Não estivéssemos nós num panorama desértico, com uma estrutura social em escombros, o que facilmente nos indica o porquê da água ser o elemento mais importante que podemos possuir, e também a “moeda” ou a “medida” que indica o quanto podemos caminhar pelo mapa. Ou seja, o jogo vai-nos indicando que para ir do ponto A ao B gastaremos x dias e y quantidade de água de um total de z que trouxemos do último abastecimento. Esta gestão dos nossos movimentos pelo mapa (ultrapassar zonas montanhosas consome maior volume de água aos personagens) demonstra o quanto Fargo levou a sério, e complexificou um jogo (e um género) que teve nos últimos tempos um retorno à ribalta pelas mãos de Xcom.

Wasteland 2_3

Há quanto tempo não vinha ao Hospital de Sta. Maria.

 

Tem porém um senão: o seu preço. Para além do tremendo sucesso da campanha de Kickstarter, e da ambição da inXile em fazer uma Tactical RPG denso e complexo, tanto no enredo como na jogabilidade e possibilidades tácticas e estratégicas, o valor actual no Steam (44,99€) parece um pouco elevado para o jogo em questão e poderá inclusivamente afastar alguns potenciais jogadores por esse factor. Não querendo com isto dizer que não seja um valor justo para o que o jogo oferece, mas prende-se também o facto de que se trata de um reanimar de um franchise que não tem expressão para novos jogadores, e que não os captará se o preço for relativamente proibitivo.

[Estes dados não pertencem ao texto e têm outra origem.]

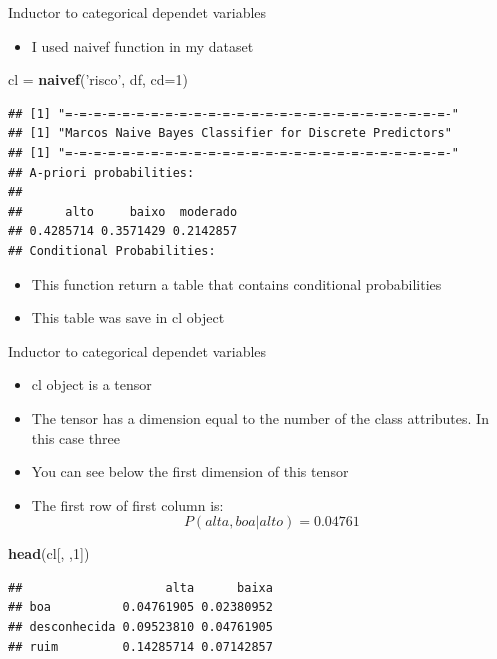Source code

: \documentclass[
  10pt,
  ignorenonframetext,
]{beamer}
\newenvironment{Shaded}{\begin{snugshade}}{\end{snugshade}}
\newcommand{\DataTypeTok}[1]{\textcolor[rgb]{0.13,0.29,0.53}{#1}}
\newcommand{\DecValTok}[1]{\textcolor[rgb]{0.00,0.00,0.81}{#1}}
\newcommand{\KeywordTok}[1]{\textcolor[rgb]{0.13,0.29,0.53}{\textbf{#1}}}
\newcommand{\NormalTok}[1]{#1}
\newcommand{\StringTok}[1]{\textcolor[rgb]{0.31,0.60,0.02}{#1}}
\providecommand{\tightlist}{%
  \setlength{\itemsep}{0pt}\setlength{\parskip}{0pt}}
\begin{document}
\begin{frame}[fragile]{Inductor to categorical dependet variables}
\protect\hypertarget{inductor-to-categorical-dependet-variables}{}

\begin{itemize}
\tightlist
\item
  I used naivef function in my dataset
\end{itemize}

\begin{Shaded}
\begin{Highlighting}[]
\NormalTok{cl =}\StringTok{ }\KeywordTok{naivef}\NormalTok{(}\StringTok{'risco'}\NormalTok{, df, }\DataTypeTok{cd=}\DecValTok{1}\NormalTok{)}
\end{Highlighting}
\end{Shaded}

\begin{verbatim}
## [1] "=-=-=-=-=-=-=-=-=-=-=-=-=-=-=-=-=-=-=-=-=-=-=-=-=-=-=-"
## [1] "Marcos Naive Bayes Classifier for Discrete Predictors"
## [1] "=-=-=-=-=-=-=-=-=-=-=-=-=-=-=-=-=-=-=-=-=-=-=-=-=-=-=-"
## A-priori probabilities:
## 
##      alto     baixo  moderado 
## 0.4285714 0.3571429 0.2142857 
## Conditional Probabilities:
\end{verbatim}

\begin{itemize}
\tightlist
\item
  This function return a table that contains conditional probabilities
\item
  This table was save in cl object
\end{itemize}

\end{frame}

\begin{frame}[fragile]{Inductor to categorical dependet variables}
\protect\hypertarget{inductor-to-categorical-dependet-variables-1}{}

\begin{itemize}
\tightlist
\item
  cl object is a tensor
\item
  The tensor has a dimension equal to the number of the class
  attributes. In this case three
\item
  You can see below the first dimension of this tensor
\item
  The first row of first column is: \[P(alta, boa|alto)= 0.04761\]
\end{itemize}

\begin{Shaded}
\begin{Highlighting}[]
\KeywordTok{head}\NormalTok{(cl[, ,}\DecValTok{1}\NormalTok{])}
\end{Highlighting}
\end{Shaded}

\begin{verbatim}
##                    alta      baixa
## boa          0.04761905 0.02380952
## desconhecida 0.09523810 0.04761905
## ruim         0.14285714 0.07142857
\end{verbatim}

\end{frame}
\end{document}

Wasteland 2 não só se apresenta como uma das grande promessas do género, como é dos poucos Early Access a que tivemos acesso (passando o pleonasmo) que já se apresenta com uma robustez invejável a muitos jogos já lançados. Apresenta também um desafio que decerto agradará aos mais acérrimos fãs do género, que os mergulhará na narrativa de boa qualidade (tal como expectável, tendo em conta a densidade do seu antecessor).